10 Sep, 2024 | Noticias-en

On September 10, 2024, Parliament approved the bill for the regulation of virtual assets (the Law), which modifies the current regulations to formally recognize virtual assets, equating them regulatoryly to book-entry securities, and includes Virtual Asset Service Providers (PSAV) within the regulatory and supervisory scope of the Central Bank of Uruguay (BCU).

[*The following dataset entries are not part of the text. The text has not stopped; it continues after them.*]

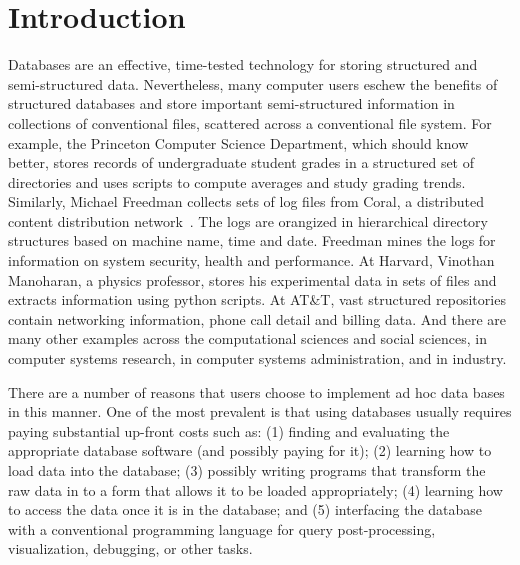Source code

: \section {Introduction}
\label{sec:intro}

%
Databases are an effective, time-tested technology for storing
structured and semi-structured data.  Nevertheless, many computer
users eschew the benefits of structured databases and store important
semi-structured information in collections of conventional files,
scattered across a conventional file system.  For example, the
Princeton Computer Science Department, which should know better,
stores records of undergraduate student grades in a structured set of
directories and uses scripts to compute averages and
study grading trends.  Similarly, Michael Freedman collects
sets of log files from Coral, a distributed content distribution
network~\cite{freedman+:coral,freedman:coral-experience}.  
The logs are orangized in hierarchical
directory structures based on machine name, time and date.  Freedman
mines the logs for information on system security, health and performance.  At
Harvard, Vinothan Manoharan, a physics professor, stores 
his experimental data in sets of files and
extracts information using python scripts.  At AT\&T, vast structured
repositories contain networking information,
phone call detail and billing data.  And there are
many other examples across the computational sciences and social
sciences, in computer systems research, in computer
systems administration, and in industry.

There are a number of reasons that users
choose to implement ad hoc data bases in this manner.  One of the most 
prevalent
is that using databases usually requires paying substantial up-front 
costs such as: (1) finding and evaluating the
appropriate database
software (and possibly paying for it); (2) learning how to load data into
the database; (3) possibly writing programs that transform the raw
data in to a form that allows it to be loaded appropriately; 
(4) learning how to access the data once it is in the database; and 
(5) interfacing the database with a conventional programming language
for query post-processing, visualization, debugging, or other tasks.

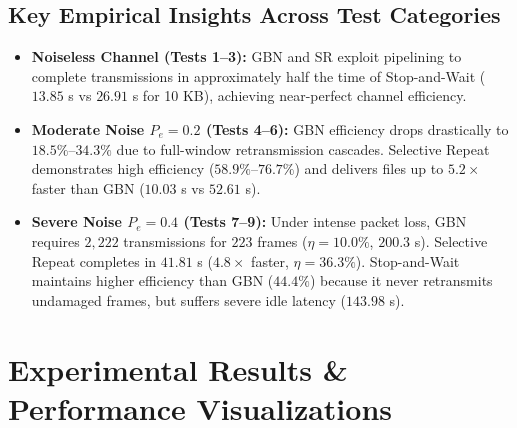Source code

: \documentclass[11pt,a4paper]{article}
\begin{document}
\subsection{Key Empirical Insights Across Test Categories}
\begin{itemize}[leftmargin=1.2em]
    \item \textbf{Noiseless Channel (Tests 1--3):} GBN and SR exploit pipelining to complete transmissions in approximately half the time of Stop-and-Wait ($13.85$ s vs $26.91$ s for 10 KB), achieving near-perfect channel efficiency.
    \item \textbf{Moderate Noise $P_e=0.2$ (Tests 4--6):} GBN efficiency drops drastically to $18.5\%$--$34.3\%$ due to full-window retransmission cascades. Selective Repeat demonstrates high efficiency ($58.9\%$--$76.7\%$) and delivers files up to $5.2\times$ faster than GBN ($10.03$ s vs $52.61$ s).
    \item \textbf{Severe Noise $P_e=0.4$ (Tests 7--9):} Under intense packet loss, GBN requires $2{,}222$ transmissions for $223$ frames ($\eta=10.0\%$, $200.3$ s). Selective Repeat completes in $41.81$ s ($4.8\times$ faster, $\eta=36.3\%$). Stop-and-Wait maintains higher efficiency than GBN ($44.4\%$) because it never retransmits undamaged frames, but suffers severe idle latency ($143.98$ s).
\end{itemize}

\section{Experimental Results \& Performance Visualizations}
\end{document}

Below we highlight the most relevant points:

  • A new species is added within the genre of scriptural values

The Law modifies article 14 of the Securities Market Law No. 18,627, with the purpose of including virtual assets within the definition of book-entry securities. As of this modification, book-entry securities will be divided into two categories:

  1. centralized registration (which maintain the current regulations in their entirety); and
  2. decentralized ledger, a new category that encompasses virtual assets, which are characterized by the absence of a centralized registering entity, since they are issued, stored, transferred and negotiated electronically through distributed ledger technologies.

With the addition of this new class, the rules applicable to book-entry securities will be extended to virtual assets, to the extent that they are compatible with the nature of the latter’s non-centralized registry.

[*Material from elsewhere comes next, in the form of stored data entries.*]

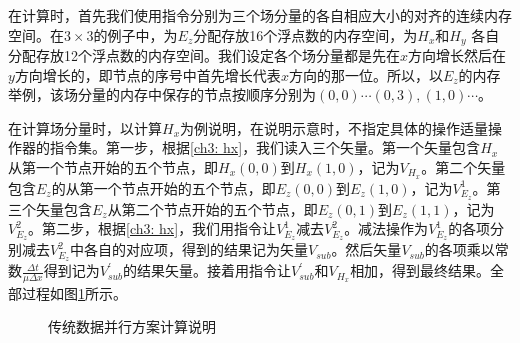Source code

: 在计算时，首先我们使用指令分别为三个场分量的各自相应大小的对齐的连续内存空间。在$3\times3$的例子中，为$E_z$分配存放16个浮点数的内存空间，为$H_x$和$H_y$ 各自分配存放12个浮点数的内存空间。我们设定各个场分量都是先在$x$方向增长然后在$y$方向增长的，即节点的序号中首先增长代表$x$方向的那一位。所以，以$E_z$\linebreak[4]的内存举例，该场分量的内存中保存的节点按顺序分别为$(0,0)\cdots(0,3),(1,0)\cdots$。

在计算场分量时，以计算$H_x$为例说明，在说明示意时，不指定具体的操作适量操作器的指令集。第一步，根据\eqref{ch3: hx}，我们读入三个矢量。第一个矢量包含$H_x$从第一个节点开始的五个节点，即$H_x(0,0)$到$H_x(1,0)$，记为$V_{H_x}$。第二个矢量包含$E_z$的从第一个节点开始的五个节点，即$E_z(0,0)$到$E_z(1,0)$，记为$V_{E_z}^1$。第三个矢量包含$E_z$从第二个节点开始的五个节点，即$E_z(0,1)$到$E_z(1,1)$，记为$V_{E_z}^2$。第二步，根据\eqref{ch3: hx}，我们用指令让$V_{E_z}^1$减去$V_{E_z}^2$。减法操作为$V_{E_z}^1$的各项分别减去$V_{E_z}^2$中各自的对应项，得到的结果记为矢量$V_{sub}$。然后矢量$V_{sub}$的各项乘以常数$\frac{\Delta t}{\mu\Delta x}$得到记为$V_{sub}^{'}$的结果矢量。接着用指令让$V_{sub}^{'}$和$V_{H_x}$相加，得到最终结果。全部过程如图\ref{ch3 fig:cmp}所示。

\begin{figure}[hp]
\centering
\def \yshift {-1}
\def \xshift {1}
\caption{传统数据并行方案计算说明}
\label{ch3 fig:cmp}
\end{figure}


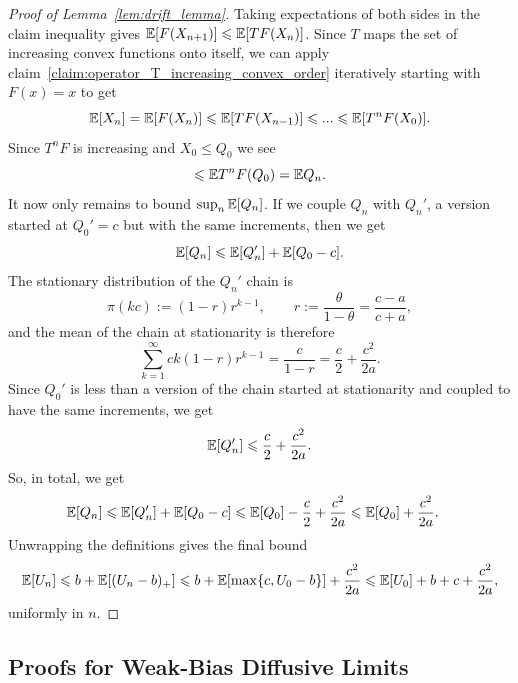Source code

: \begin{subappendices}
\begin{proof}[Proof of Lemma~\ref{lem:drift_lemma}]
     Taking expectations of both sides in the claim inequality gives $\E[F(X_{n+1})] \leq \E[TF(X_n)]$. Since $T$ maps the set of increasing convex functions onto itself, we can apply claim~\eqref{claim:operator_T_increasing_convex_order} iteratively starting with $F(x) = x$ to get
    \begin{equation*}
        \E[X_n] = \E[F(X_n)] \leq \E[TF(X_{n-1})] \leq ... \leq \E[T^nF(X_0)].
    \end{equation*}
    \noindent Since $T^nF$ is increasing and $X_0 \leq Q_0$ we see
        \[\leq \E T^n F(Q_0) = \E Q_n.\]
    It now only remains to bound $\sup_n \E[Q_n]$. If we couple $Q_n$ with $Q_n'$, a version started at $Q_0' = c$ but with the same increments, then we get
    $$\E[Q_n] \leq \E[Q_n'] + \E[Q_0 - c].$$
    The stationary distribution of the $Q_n'$ chain is
    $$\pi(kc) := (1-r)r^{k-1}, \qquad r := \frac{\theta}{1-\theta} = \frac{c-a}{c+a},$$
    and the mean of the chain at stationarity is therefore
    \begin{equation*}
        \sum_{k=1}^\infty ck(1-r)r^{k-1} = \frac{c}{1-r} = \frac{c}{2} + \frac{c^2}{2a}.
    \end{equation*}
    Since $Q_0'$ is less than a version of the chain started at stationarity and coupled to have the same increments, we get
    $$\E[Q_n'] \leq \frac{c}{2} + \frac{c^2}{2a}.$$
    So, in total, we get
    \begin{align*}
        \E[Q_n] &\leq \E[Q_n'] + \E[Q_0 - c] \leq \E[Q_0] - \frac{c}{2} + \frac{c^2}{2a} \leq \E[Q_0] + \frac{c^2}{2a}.
    \end{align*}
    Unwrapping the definitions gives the final bound
    $$\E[U_n] \leq b + \E[(U_n - b)_+] \leq b + \E[\max\{c,U_0-b\}] + \frac{c^2}{2a} \leq \E[U_0] + b + c + \frac{c^2}{2a},$$
    uniformly in $n$.
\end{proof}

\newpage
\subsection{Proofs for Weak-Bias Diffusive Limits}
\label{appendix:diffusion_limit_proofs}




\end{subappendices}
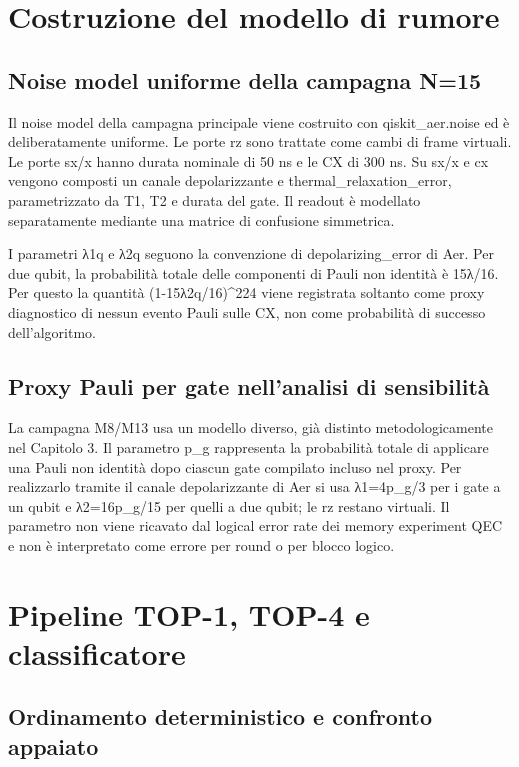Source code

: \section{Costruzione del modello di rumore}\label{sec:finale_4_4}

\subsection{Noise model uniforme della campagna N=15}\label{sec:finale_4_4_1}

Il noise model della campagna principale viene costruito con qiskit\_aer.noise ed è deliberatamente uniforme. Le porte rz sono trattate come cambi di frame virtuali. Le porte sx/x hanno durata nominale di 50 ns e le CX di 300 ns. Su sx/x e cx vengono composti un canale depolarizzante e thermal\_relaxation\_error, parametrizzato da T1, T2 e durata del gate. Il readout è modellato separatamente mediante una matrice di confusione simmetrica.


I parametri λ1q e λ2q seguono la convenzione di depolarizing\_error di Aer. Per due qubit, la probabilità totale delle componenti di Pauli non identità è 15λ/16. Per questo la quantità (1-15λ2q/16)\^{}224 viene registrata soltanto come proxy diagnostico di nessun evento Pauli sulle CX, non come probabilità di successo dell'algoritmo.

\subsection{Proxy Pauli per gate nell'analisi di sensibilità}\label{sec:finale_4_4_2}

La campagna M8/M13 usa un modello diverso, già distinto metodologicamente nel Capitolo 3. Il parametro p\_g rappresenta la probabilità totale di applicare una Pauli non identità dopo ciascun gate compilato incluso nel proxy. Per realizzarlo tramite il canale depolarizzante di Aer si usa λ1=4p\_g/3 per i gate a un qubit e λ2=16p\_g/15 per quelli a due qubit; le rz restano virtuali. Il parametro non viene ricavato dal logical error rate dei memory experiment QEC e non è interpretato come errore per round o per blocco logico.

\section{Pipeline TOP-1, TOP-4 e classificatore}\label{sec:finale_4_5}

\subsection{Ordinamento deterministico e confronto appaiato}\label{sec:finale_4_5_1}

  • PSAVs are included within the regulatory and supervisory scope of the BCU

The Law modifies articles 37 and 38 of the Organic Charter of the BCU (Law No. 16,696), with the aim of placing the PSAVs that operate with virtual assets of a financial nature under the control of the Superintendency of Financial Services (SSF).

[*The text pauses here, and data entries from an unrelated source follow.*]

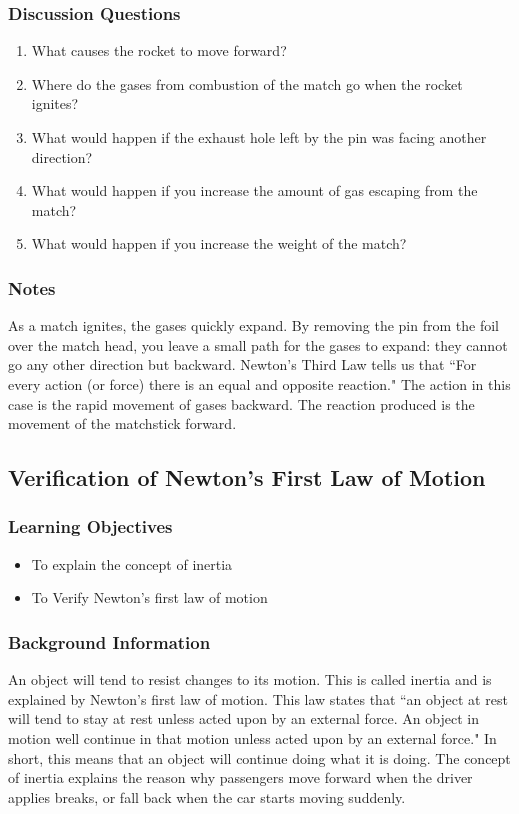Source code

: \subsubsection*{Discussion Questions}
\begin{enumerate}
\item{What causes the rocket to move forward?}
\item{Where do the gases from combustion of the match go when the rocket ignites?}
\item{What would happen if the exhaust hole left by the pin was facing another direction?}
\item{What would happen if you increase the amount of gas escaping from the match?}
\item{What would happen if you increase the weight of the match?}
\end{enumerate}

\subsubsection*{Notes}
As a match ignites, the gases quickly expand. By removing the pin from the foil over the match head, you leave a small path for the gases to expand: they cannot go any other direction but backward. Newton's Third Law tells us that ``For every action (or force) there is an equal and opposite reaction." The action in this case is the rapid movement of gases backward. The reaction produced is the movement of the matchstick forward.

\subsection{Verification of Newton's First Law of Motion}

\subsubsection*{Learning Objectives}
\begin{itemize}
\item{To explain the concept of inertia} 
\item{To Verify Newton's first law of motion} 
\end{itemize}

\subsubsection*{Background Information}
An object will tend to resist changes to its motion. This is called inertia and is explained by Newton's first law of motion. This law states that ``an object at rest will tend to stay at rest unless acted upon by an external force. An object in motion well continue in that motion unless acted upon by an external force."  In short, this means that an object will continue doing what it is doing. The concept of inertia explains the reason why passengers move forward when the driver applies breaks, or fall back when the car starts moving suddenly.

In addition, the BCU will regulate and supervise the activity of entities that provide virtual asset purchase and sale services, in accordance with the definition it adopts for such purposes.

PSAVs must request authorization from the BCU to operate, which will grant or deny it based on criteria of legality, opportunity and convenience, and may revoke it in the event of serious violations, in addition to establishing the rules for their operation.

  • PSAVs are regulated in terms of money laundering and terrorist financing control

The Law also seeks to make the PSAVs subject to the regulatory and supervisory powers of the BCU in the area of ​​money laundering and terrorist financing control for the activities they carry out. This is because the entities included in the second paragraph of article 37 of the Organic Charter of the BCU are also, by legal provision, subject to this type of control.